OTI Online
Fall 1997

United Kingdom: New Labour, New Women
by Kelly Candaele

 

At five o'clock A.M. on May 2, newly elected British Prime Minister Tony Blair climbed atop a stage to face the glistening Thames River, a phalanx of television cameras and several thousand weary but excited supporters. Blair paused briefly, letting the blasting music of a popular rock band subside before uttering the cliche everyone had been waiting for: 'It's a new dawn in Britain."

Just hours earlier, British voters had given Blair's "new" Labour party a 179-seat majority in Parliament, its biggest victory since 1945, and handed the Conservatives a humiliating defeat. After 18 years of Conservative rule, Prime Minister John Major and his fellow Tories were not just shown the door, they were booted out.

Estelle Morris, a member of Parliament from Yardly, a middleclass suburb of Birmingham, did not join Blair on stage in the early hours after the election. Morris was where she had been for the previous six weeks of the campaign, celebrating with her supporters three hours north of London. For Morris, Labour's "new dawn" is not just the opportunity to gently alter the direction of British politics after nearly two decades of Margaret Thatcher and John Major; it represents a sea change in the role of women in British politics. On May 1, 120 women - 101 from the Labour party - were sent to Parliament by voters, almost doubling the previous number. Incredibly, only 167 women have been elected to Parliament in the history of British politics, a cruel indication of the third-class status of women in British political life, despite the impact of Margaret Thatcher's 13 years as prime minister.

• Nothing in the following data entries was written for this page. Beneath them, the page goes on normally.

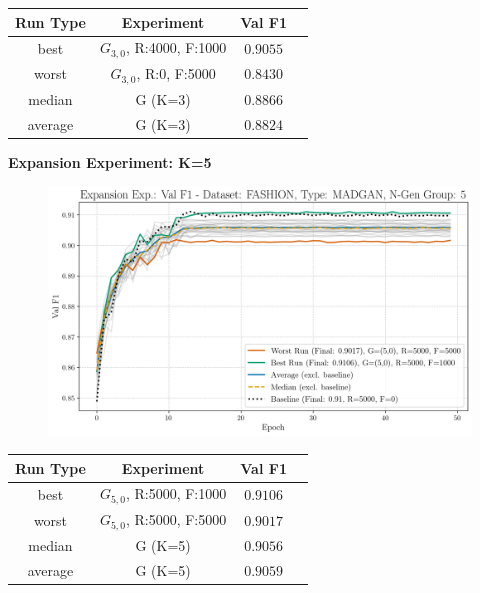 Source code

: \begin{table}[H]
	\vspace{-1em}
	\centering
	\begin{tabular}{|c|c|c|c|}
		\hline
		Run Type & Experiment & Val F1 \\ \hline
		best & \(G_{3, 0}\), R:4000, F:1000 & $0.9055$\\ \hline
		worst & \(G_{3, 0}\), R:0, F:5000 & $0.8430$\\ \hline
		median & G (K=3) & $0.8866$\\ \hline
		average & G (K=3) & $0.8824$
		\\ \hline
	\end{tabular}
\end{table}
\newpage
\noindent\textbf{Expansion Experiment: K=5}
\begin{figure}[htbp]
	\centering
	\includegraphics[width=.85\textwidth]{abb/strat_classifier_performance/FASHION_STRATIFIED_CLASSIFIERS_MADGAN_NEW/expansion_experiments/val_f1_score_MADGAN_FASHION_n_gen_5_all.png}
	\label{fig:app_strat_class_performance_expansion_exp._val_f1_score_5}
\end{figure}
\begin{table}[H]
	\vspace{-1em}
	\centering
	\begin{tabular}{|c|c|c|c|}
		\hline
		Run Type & Experiment & Val F1 \\ \hline
		best & \(G_{5, 0}\), R:5000, F:1000 & $0.9106$\\ \hline
		worst & \(G_{5, 0}\), R:5000, F:5000 & $0.9017$\\ \hline
		median & G (K=5) & $0.9056$\\ \hline
		average & G (K=5) & $0.9059$
		\\ \hline
	\end{tabular}
\end{table}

"We are not going to sit in the back of the room," Morris stated shortly after her 5,000-vote victory. "We're going to change the culture of British politics."

While Labour's victory was predicted long in advance - no poll during the two years of Blair's Labour party leadership showed less than a 15-point lead - no one predicted that women would emerge from the election in such dramatic fashion. But the rise of women to positions of power within the Labour party did not happen by accident. Like most political transformations, it followed a process of struggle, creativity and individual leadership. Labour Member of Parliament (MP) Clare Short, now the newly appointed Secretary of State for International Development, realized years ago that women in most of western Europe and Scandinavia tended to vote Socialist or Social Democratic, hi Britain, Short suggested, women exhibited a "political time lag" related to the absence of large numbers of women in the workplace.

In an interview three weeks after the election, Short said, "Historically, when women were confined to the home once they had children, they tended to be small conservatives in their personal values and large conservatives in their voting. When they move into the labor market, which they have done in massive numbers here, their world view changed profoundly. . .they develop more awareness of broader issues that impacts their politics. This is good news for progressive parties everywhere."

Closing Labour's Gender Gap Women's votes historically have benefited the Conservative party. With a five-to-seven point gender gap, women gave Thatcher and Major a larger share of their votes compared to men. Short, who was chair of the Labour party's women's committee in the 1980s, fought for years to bring women in the Labour party into leadership and candidate roles. Short and others pushed for leadership training and recruitment of women, equal representation on the party executive board and access to resources so more women could afford to enter political life. Drawing from the experience of Scandinavian Socialist parties, Short pushed for so-called all-women's short lists, a formula for selecting candidates that would reserve a number of winnable parliamentary seats for women.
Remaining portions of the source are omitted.